*Work task*:
Leave the pictures aside and give back every entry below word for word.

══════════

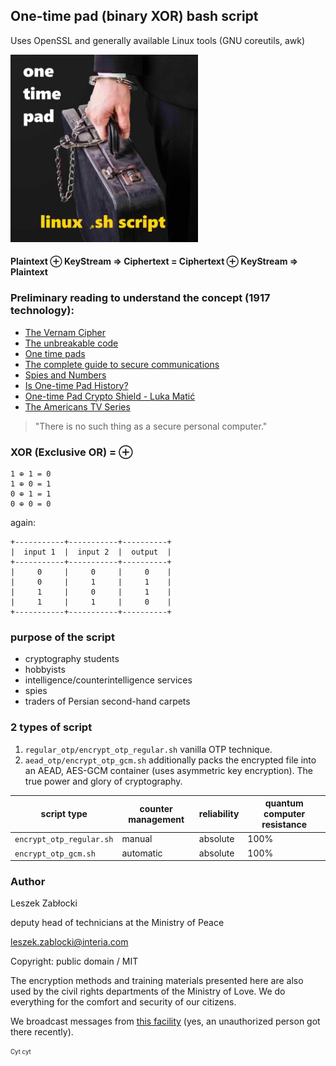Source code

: ## One-time pad (binary XOR) bash script

Uses OpenSSL and generally available Linux tools (GNU coreutils, awk)

<img src="logo.jpg?raw=true" alt="logo" width="300" height="300"/>

#### Plaintext ⊕ KeyStream ⇒ Ciphertext = Ciphertext ⊕ KeyStream ⇒ Plaintext

### Preliminary reading to understand the concept (1917 technology):

* [The Vernam Cipher](https://www.cryptomuseum.com/crypto/vernam.htm)
* [The unbreakable code](https://www.cryptomuseum.com/crypto/otp/index.htm)
* [One time pads](https://en.wikibooks.org/wiki/Cryptography/One_time_pads)
* [The complete guide to secure communications](https://www.ciphermachinesandcryptology.com/papers/one_time_pad.pdf)
* [Spies and Numbers](https://www.ciphermachinesandcryptology.com/papers/spies_and_numbers.pdf)
* [Is One-time Pad History?](https://www.ciphermachinesandcryptology.com/papers/is_one_time_pad_history.pdf)
* [One-time Pad Crypto Shield - Luka Matić](https://web.archive.org/web/20230830124255/https://www.docdroid.net/file/view/iU5GwIS/document-pdf.pdf?e=1693402937&s=2d0e45df8e9d2dbd21c78006a5220eef)
* [The Americans TV Series](https://www.imdb.com/find/?q=The%20Americans%202013)

> "There is no such thing as a secure personal computer."

### XOR (Exclusive OR) = ⊕

```
1 ⊕ 1 = 0
1 ⊕ 0 = 1
0 ⊕ 1 = 1
0 ⊕ 0 = 0
```

again:

```
+-----------+-----------+----------+
|  input 1  |  input 2  |  output  |
+-----------+-----------+----------+
|     0     |     0     |     0    |
|     0     |     1     |     1    |
|     1     |     0     |     1    |
|     1     |     1     |     0    |
+-----------+-----------+----------+
```

### purpose of the script

* cryptography students
* hobbyists
* intelligence/counterintelligence services
* spies
* traders of Persian second-hand carpets

### 2 types of script

1. `regular_otp/encrypt_otp_regular.sh` vanilla OTP technique.
2. `aead_otp/encrypt_otp_gcm.sh` additionally packs the encrypted file into an AEAD, AES-GCM container (uses asymmetric key encryption). The true power and glory of cryptography.

| script type | counter management | reliability | quantum computer resistance |
| --- | --- | --- | --- |
| `encrypt_otp_regular.sh` | manual | absolute | 100% |
| `encrypt_otp_gcm.sh` | automatic | absolute | 100% |

### Author

Leszek Zabłocki

deputy head of technicians at the Ministry of Peace

leszek.zablocki@interia.com

Copyright: public domain / MIT

The encryption methods and training materials presented here are also used by the civil rights departments of the Ministry of Love. We do everything for the comfort and security of our citizens.

We broadcast messages from [this facility](https://sluzbyiobywatel.pl/odkrywam-luke-bezpieczenstwa-w-obiekcie-sww) (yes, an unauthorized person got there recently).

<sub><sup>Cyt cyt</sup></sub>
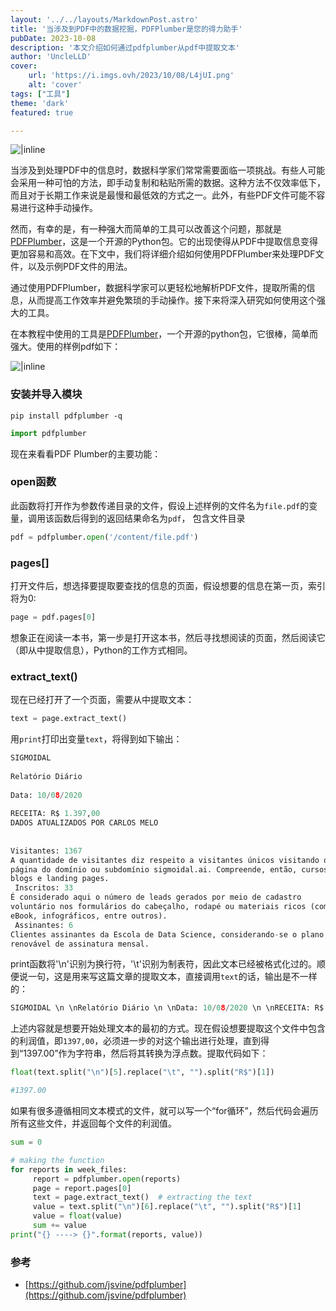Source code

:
 ```yaml
---
layout: '../../layouts/MarkdownPost.astro'
title: '当涉及到PDF中的数据挖掘，PDFPlumber是您的得力助手'
pubDate: 2023-10-08
description: '本文介绍如何通过pdfplumber从pdf中提取文本'
author: 'UncleLLD'
cover:
    url: 'https://i.imgs.ovh/2023/10/08/L4jUI.png'
    alt: 'cover'
tags: ["工具"]
theme: 'dark'
featured: true

---
```




![|inline](https://i.imgs.ovh/2023/10/08/L4jUI.png)

当涉及到处理PDF中的信息时，数据科学家们常常需要面临一项挑战。有些人可能会采用一种可怕的方法，即手动复制和粘贴所需的数据。这种方法不仅效率低下，而且对于长期工作来说是最慢和最低效的方式之一。此外，有些PDF文件可能不容易进行这种手动操作。

然而，有幸的是，有一种强大而简单的工具可以改善这个问题，那就是[PDFPlumber](https://github.com/jsvine/pdfplumber)，这是一个开源的Python包。它的出现使得从PDF中提取信息变得更加容易和高效。在下文中，我们将详细介绍如何使用PDFPlumber来处理PDF文件，以及示例PDF文件的用法。

通过使用PDFPlumber，数据科学家可以更轻松地解析PDF文件，提取所需的信息，从而提高工作效率并避免繁琐的手动操作。接下来将深入研究如何使用这个强大的工具。

在本教程中使用的工具是[PDFPlumber](https://github.com/jsvine/pdfplumber)，一个开源的python包，它很棒，简单而强大。使用的样例pdf如下：

![|inline](https://i.imgs.ovh/2023/10/08/L45PV.png)

### 安装并导入模块

```shell
pip install pdfplumber -q
```

```python
import pdfplumber
```

现在来看看PDF Plumber的主要功能：

### open函数

此函数将打开作为参数传递目录的文件，假设上述样例的文件名为`file.pdf`的变量，调用该函数后得到的返回结果命名为`pdf`， 包含文件目录

```python
pdf = pdfplumber.open('/content/file.pdf')
```

### pages[]

打开文件后，想选择要提取要查找的信息的页面，假设想要的信息在第一页，索引将为0:

```python
page = pdf.pages[0]
```

想象正在阅读一本书，第一步是打开这本书，然后寻找想阅读的页面，然后阅读它（即从中提取信息），Python的工作方式相同。

### extract_text()

现在已经打开了一个页面，需要从中提取文本：

```python
text = page.extract_text()
```

用`print`打印出变量`text`，将得到如下输出：

```python
SIGMOIDAL 
   
Relatório Diário 
 
Data: 10/08/2020 
 
RECEITA: R$ 1.397,00 
DADOS ATUALIZADOS POR CARLOS MELO
 
 
Visitantes: 1367 
A quantidade de visitantes diz respeito a visitantes únicos visitando qualquer 
página do domínio ou subdomínio sigmoidal.ai. Compreende, então, cursos, 
blogs e landing pages. 
 Inscritos: 33 
É considerado aqui o número de leads gerados por meio de cadastro 
voluntário nos formulários do cabeçalho, rodapé ou materiais ricos (como 
eBook, infográficos, entre outros). 
 Assinantes: 6 
Clientes assinantes da Escola de Data Science, considerando-se o plano 
renovável de assinatura mensal. 
```

print函数将'\n'识别为换行符，'\t'识别为制表符，因此文本已经被格式化过的。顺便说一句，这是用来写这篇文章的提取文本，直接调用`text`的话，输出是不一样的：

```python
SIGMOIDAL \n \nRelatório Diário \n \nData: 10/08/2020 \n \nRECEITA: R$ 1.397,00 \nDADOS ATUALIZADOS POR CARLOS MELO\n \n \n Visitantes: 1367 \nA quantidade de visitantes diz respeito a visitantes únicos visitando qualquer \npágina do domínio ou subdomínio sigmoidal.ai. Compreende, então, cursos, \nblogs e landing pages. \n Inscritos: 33 \nÉ considerado aqui o número de leads gerados por meio de cadastro \nvoluntário nos formulários do cabeçalho, rodapé ou materiais ricos (como \neBook, infográficos, entre outros). \n Assinantes: 6 \nClientes assinantes da Escola de Data Science, considerando-se o plano \nrenovável de assinatura mensal. \n \n \n
```

上述内容就是想要开始处理文本的最初的方式。现在假设想要提取这个文件中包含的利润值，即`1397,00`，必须进一步的对这个输出进行处理，直到得到“1397.00”作为字符串，然后将其转换为浮点数。提取代码如下：

```python
float(text.split("\n")[5].replace("\t", "").split("R$")[1])

#1397.00
```



如果有很多遵循相同文本模式的文件，就可以写一个“for循环”，然后代码会遍历所有这些文件，并返回每个文件的利润值。

```python
sum = 0

# making the function
for reports in week_files:
     report = pdfplumber.open(reports)
     page = report.pages[0]
     text = page.extract_text()  # extracting the text
     value = text.split("\n")[6].replace("\t", "").split("R$")[1]
     value = float(value)
     sum += value
print("{} ----> {}".format(reports, value))
```

### 参考

* [https://github.com/jsvine/pdfplumber](https://github.com/jsvine/pdfplumber)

══════════

*The completed task*:
Source code

: ## One-time pad (binary XOR) bash script

Uses OpenSSL and generally available Linux tools (GNU coreutils, awk)

<img src="logo.jpg?raw=true" alt="logo" width="300" height="300"/>

#### Plaintext ⊕ KeyStream ⇒ Ciphertext = Ciphertext ⊕ KeyStream ⇒ Plaintext

### Preliminary reading to understand the concept (1917 technology):

* [The Vernam Cipher](https://www.cryptomuseum.com/crypto/vernam.htm)
* [The unbreakable code](https://www.cryptomuseum.com/crypto/otp/index.htm)
* [One time pads](https://en.wikibooks.org/wiki/Cryptography/One_time_pads)
* [The complete guide to secure communications](https://www.ciphermachinesandcryptology.com/papers/one_time_pad.pdf)
* [Spies and Numbers](https://www.ciphermachinesandcryptology.com/papers/spies_and_numbers.pdf)
* [Is One-time Pad History?](https://www.ciphermachinesandcryptology.com/papers/is_one_time_pad_history.pdf)
* [One-time Pad Crypto Shield - Luka Matić](https://web.archive.org/web/20230830124255/https://www.docdroid.net/file/view/iU5GwIS/document-pdf.pdf?e=1693402937&s=2d0e45df8e9d2dbd21c78006a5220eef)
* [The Americans TV Series](https://www.imdb.com/find/?q=The%20Americans%202013)

> "There is no such thing as a secure personal computer."

### XOR (Exclusive OR) = ⊕

```
1 ⊕ 1 = 0
1 ⊕ 0 = 1
0 ⊕ 1 = 1
0 ⊕ 0 = 0
```

again:

```
+-----------+-----------+----------+
|  input 1  |  input 2  |  output  |
+-----------+-----------+----------+
|     0     |     0     |     0    |
|     0     |     1     |     1    |
|     1     |     0     |     1    |
|     1     |     1     |     0    |
+-----------+-----------+----------+
```

### purpose of the script

* cryptography students
* hobbyists
* intelligence/counterintelligence services
* spies
* traders of Persian second-hand carpets

### 2 types of script

1. `regular_otp/encrypt_otp_regular.sh` vanilla OTP technique.
2. `aead_otp/encrypt_otp_gcm.sh` additionally packs the encrypted file into an AEAD, AES-GCM container (uses asymmetric key encryption). The true power and glory of cryptography.

| script type | counter management | reliability | quantum computer resistance |
| --- | --- | --- | --- |
| `encrypt_otp_regular.sh` | manual | absolute | 100% |
| `encrypt_otp_gcm.sh` | automatic | absolute | 100% |

### Author

Leszek Zabłocki

deputy head of technicians at the Ministry of Peace

leszek.zablocki@interia.com

Copyright: public domain / MIT

The encryption methods and training materials presented here are also used by the civil rights departments of the Ministry of Love. We do everything for the comfort and security of our citizens.

We broadcast messages from [this facility](https://sluzbyiobywatel.pl/odkrywam-luke-bezpieczenstwa-w-obiekcie-sww) (yes, an unauthorized person got there recently).

<sub><sup>Cyt cyt</sup></sub>
Source code

:
 ```yaml
---
layout: '../../layouts/MarkdownPost.astro'
title: '当涉及到PDF中的数据挖掘，PDFPlumber是您的得力助手'
pubDate: 2023-10-08
description: '本文介绍如何通过pdfplumber从pdf中提取文本'
author: 'UncleLLD'
cover:
    url: 'https://i.imgs.ovh/2023/10/08/L4jUI.png'
    alt: 'cover'
tags: ["工具"]
theme: 'dark'
featured: true

---
```




![|inline](https://i.imgs.ovh/2023/10/08/L4jUI.png)

当涉及到处理PDF中的信息时，数据科学家们常常需要面临一项挑战。有些人可能会采用一种可怕的方法，即手动复制和粘贴所需的数据。这种方法不仅效率低下，而且对于长期工作来说是最慢和最低效的方式之一。此外，有些PDF文件可能不容易进行这种手动操作。

然而，有幸的是，有一种强大而简单的工具可以改善这个问题，那就是[PDFPlumber](https://github.com/jsvine/pdfplumber)，这是一个开源的Python包。它的出现使得从PDF中提取信息变得更加容易和高效。在下文中，我们将详细介绍如何使用PDFPlumber来处理PDF文件，以及示例PDF文件的用法。

通过使用PDFPlumber，数据科学家可以更轻松地解析PDF文件，提取所需的信息，从而提高工作效率并避免繁琐的手动操作。接下来将深入研究如何使用这个强大的工具。

在本教程中使用的工具是[PDFPlumber](https://github.com/jsvine/pdfplumber)，一个开源的python包，它很棒，简单而强大。使用的样例pdf如下：

![|inline](https://i.imgs.ovh/2023/10/08/L45PV.png)

### 安装并导入模块

```shell
pip install pdfplumber -q
```

```python
import pdfplumber
```

现在来看看PDF Plumber的主要功能：

### open函数

此函数将打开作为参数传递目录的文件，假设上述样例的文件名为`file.pdf`的变量，调用该函数后得到的返回结果命名为`pdf`， 包含文件目录

```python
pdf = pdfplumber.open('/content/file.pdf')
```

### pages[]

打开文件后，想选择要提取要查找的信息的页面，假设想要的信息在第一页，索引将为0:

```python
page = pdf.pages[0]
```

想象正在阅读一本书，第一步是打开这本书，然后寻找想阅读的页面，然后阅读它（即从中提取信息），Python的工作方式相同。

### extract_text()

现在已经打开了一个页面，需要从中提取文本：

```python
text = page.extract_text()
```

用`print`打印出变量`text`，将得到如下输出：

```python
SIGMOIDAL 
   
Relatório Diário 
 
Data: 10/08/2020 
 
RECEITA: R$ 1.397,00 
DADOS ATUALIZADOS POR CARLOS MELO
 
 
Visitantes: 1367 
A quantidade de visitantes diz respeito a visitantes únicos visitando qualquer 
página do domínio ou subdomínio sigmoidal.ai. Compreende, então, cursos, 
blogs e landing pages. 
 Inscritos: 33 
É considerado aqui o número de leads gerados por meio de cadastro 
voluntário nos formulários do cabeçalho, rodapé ou materiais ricos (como 
eBook, infográficos, entre outros). 
 Assinantes: 6 
Clientes assinantes da Escola de Data Science, considerando-se o plano 
renovável de assinatura mensal. 
```

print函数将'\n'识别为换行符，'\t'识别为制表符，因此文本已经被格式化过的。顺便说一句，这是用来写这篇文章的提取文本，直接调用`text`的话，输出是不一样的：

```python
SIGMOIDAL \n \nRelatório Diário \n \nData: 10/08/2020 \n \nRECEITA: R$ 1.397,00 \nDADOS ATUALIZADOS POR CARLOS MELO\n \n \n Visitantes: 1367 \nA quantidade de visitantes diz respeito a visitantes únicos visitando qualquer \npágina do domínio ou subdomínio sigmoidal.ai. Compreende, então, cursos, \nblogs e landing pages. \n Inscritos: 33 \nÉ considerado aqui o número de leads gerados por meio de cadastro \nvoluntário nos formulários do cabeçalho, rodapé ou materiais ricos (como \neBook, infográficos, entre outros). \n Assinantes: 6 \nClientes assinantes da Escola de Data Science, considerando-se o plano \nrenovável de assinatura mensal. \n \n \n
```

上述内容就是想要开始处理文本的最初的方式。现在假设想要提取这个文件中包含的利润值，即`1397,00`，必须进一步的对这个输出进行处理，直到得到“1397.00”作为字符串，然后将其转换为浮点数。提取代码如下：

```python
float(text.split("\n")[5].replace("\t", "").split("R$")[1])

#1397.00
```



如果有很多遵循相同文本模式的文件，就可以写一个“for循环”，然后代码会遍历所有这些文件，并返回每个文件的利润值。

```python
sum = 0

# making the function
for reports in week_files:
     report = pdfplumber.open(reports)
     page = report.pages[0]
     text = page.extract_text()  # extracting the text
     value = text.split("\n")[6].replace("\t", "").split("R$")[1]
     value = float(value)
     sum += value
print("{} ----> {}".format(reports, value))
```

### 参考

* [https://github.com/jsvine/pdfplumber](https://github.com/jsvine/pdfplumber)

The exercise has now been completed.